Морозы, северные ветры, снегопады, с одной стороны, подгоняли голодных французов, а с другой - обессиливали их, губили. Великая армия теряла от голода и холода не только боеспособность, она теряла дисциплину, порядок, армейский вид. Солдаты и офицеры, даже генералы «утеплялись» кто как мог: «зачастую генерал был покрыт плохим одеялом, а солдат - дорогими мехами»[1068].

Но самым грозным врагом наполеоновской армии оставались регулярные русские войска. В то время как партизаны и казаки, голод и холод гнали французов по разоренной старой (можайской) дороге, Кутузов с главными силами преследовал их параллельным маршем южнее, по новой (калужской) дороге, где русские воины всегда находили продовольствие, фураж, места для отдыха и поддержку населения. При этом авангардные части россиян то и дело нападали на арьергарды противника, уничтожали их и брали в плен.

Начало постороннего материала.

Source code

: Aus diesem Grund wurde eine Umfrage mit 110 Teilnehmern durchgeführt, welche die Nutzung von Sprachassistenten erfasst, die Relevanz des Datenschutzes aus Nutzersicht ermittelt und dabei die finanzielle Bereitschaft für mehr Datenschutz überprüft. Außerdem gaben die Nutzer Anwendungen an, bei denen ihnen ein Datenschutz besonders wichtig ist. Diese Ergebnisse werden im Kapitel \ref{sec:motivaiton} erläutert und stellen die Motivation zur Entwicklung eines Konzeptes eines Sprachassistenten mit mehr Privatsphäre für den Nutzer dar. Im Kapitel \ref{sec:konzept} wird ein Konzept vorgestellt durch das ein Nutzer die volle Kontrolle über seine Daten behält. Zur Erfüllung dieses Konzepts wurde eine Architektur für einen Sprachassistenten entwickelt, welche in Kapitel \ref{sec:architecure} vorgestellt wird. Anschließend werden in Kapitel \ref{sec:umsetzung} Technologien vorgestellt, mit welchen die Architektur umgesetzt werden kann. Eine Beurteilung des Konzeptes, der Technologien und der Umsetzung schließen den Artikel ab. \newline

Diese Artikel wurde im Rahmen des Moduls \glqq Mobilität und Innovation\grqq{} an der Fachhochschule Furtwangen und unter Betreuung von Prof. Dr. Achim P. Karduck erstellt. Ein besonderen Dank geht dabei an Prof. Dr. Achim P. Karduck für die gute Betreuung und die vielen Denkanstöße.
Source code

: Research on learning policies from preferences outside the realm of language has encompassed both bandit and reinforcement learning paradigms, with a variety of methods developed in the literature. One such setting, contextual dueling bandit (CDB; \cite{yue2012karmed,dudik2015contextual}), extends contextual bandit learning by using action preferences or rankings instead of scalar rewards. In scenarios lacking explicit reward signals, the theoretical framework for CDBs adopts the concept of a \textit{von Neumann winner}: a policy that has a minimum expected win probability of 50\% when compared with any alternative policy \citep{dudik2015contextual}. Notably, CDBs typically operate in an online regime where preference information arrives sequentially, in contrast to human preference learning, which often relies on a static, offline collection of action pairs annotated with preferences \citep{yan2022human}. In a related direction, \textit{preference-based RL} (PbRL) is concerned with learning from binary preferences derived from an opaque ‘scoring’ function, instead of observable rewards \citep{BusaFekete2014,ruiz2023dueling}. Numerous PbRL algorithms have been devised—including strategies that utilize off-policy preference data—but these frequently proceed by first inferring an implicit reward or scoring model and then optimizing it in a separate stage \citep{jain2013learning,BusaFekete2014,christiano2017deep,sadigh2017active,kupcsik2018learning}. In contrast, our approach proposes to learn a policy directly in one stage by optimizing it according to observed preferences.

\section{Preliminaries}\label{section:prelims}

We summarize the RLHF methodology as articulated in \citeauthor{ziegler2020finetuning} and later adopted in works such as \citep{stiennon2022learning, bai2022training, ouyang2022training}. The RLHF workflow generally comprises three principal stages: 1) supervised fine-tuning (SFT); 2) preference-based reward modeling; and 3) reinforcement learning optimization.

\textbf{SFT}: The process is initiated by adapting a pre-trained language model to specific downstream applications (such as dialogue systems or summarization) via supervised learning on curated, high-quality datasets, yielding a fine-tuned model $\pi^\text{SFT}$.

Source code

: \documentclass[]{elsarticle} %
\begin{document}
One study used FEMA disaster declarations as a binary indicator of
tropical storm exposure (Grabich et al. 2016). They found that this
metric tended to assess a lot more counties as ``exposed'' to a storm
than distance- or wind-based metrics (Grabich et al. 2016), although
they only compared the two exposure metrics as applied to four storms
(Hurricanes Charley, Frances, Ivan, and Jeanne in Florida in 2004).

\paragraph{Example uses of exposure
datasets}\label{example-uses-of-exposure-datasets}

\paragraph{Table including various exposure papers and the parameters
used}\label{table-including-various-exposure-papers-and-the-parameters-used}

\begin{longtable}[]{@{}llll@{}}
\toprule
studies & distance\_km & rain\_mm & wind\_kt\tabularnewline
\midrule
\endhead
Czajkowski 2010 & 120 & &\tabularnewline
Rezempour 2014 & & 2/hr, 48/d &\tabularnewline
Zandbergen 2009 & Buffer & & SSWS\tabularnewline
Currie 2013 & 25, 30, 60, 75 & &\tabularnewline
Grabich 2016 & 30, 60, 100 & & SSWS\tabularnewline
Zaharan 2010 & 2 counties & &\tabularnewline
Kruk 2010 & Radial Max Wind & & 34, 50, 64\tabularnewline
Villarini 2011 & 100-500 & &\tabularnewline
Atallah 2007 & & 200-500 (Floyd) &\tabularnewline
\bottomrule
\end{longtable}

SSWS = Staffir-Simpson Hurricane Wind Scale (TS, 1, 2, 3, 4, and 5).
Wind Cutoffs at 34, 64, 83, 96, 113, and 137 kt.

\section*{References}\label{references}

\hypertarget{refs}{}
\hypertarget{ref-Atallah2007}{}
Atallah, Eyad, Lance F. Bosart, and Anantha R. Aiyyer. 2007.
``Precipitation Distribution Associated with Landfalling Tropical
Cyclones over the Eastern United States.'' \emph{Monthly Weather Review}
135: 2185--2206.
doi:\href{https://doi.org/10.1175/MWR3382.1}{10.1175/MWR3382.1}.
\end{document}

Правда, при всей активности войск авангарда, которыми командовал энергичный Милорадович, Кутузов с главными силами демонстративно не спешил, раздражая собственный штаб своей «системой медления». Служивший тогда при штабе Кутузова прапорщик Н. Д. Дурново (внук генерал-аншефа, сын гофмаршала и сам будущий генерал) возмущался: «Кутузов вынуждает нас двигаться черепашьим шагом»[1069]. А генерал Р. Т. Вильсон (английский комиссар при Кутузове) буквально рвал и метал: «Если французы достигнут границы, не будучи вовсе уничтожены, то фельдмаршал, как ни стар и ни дряхл, заслужит быть расстрелянным»[1070].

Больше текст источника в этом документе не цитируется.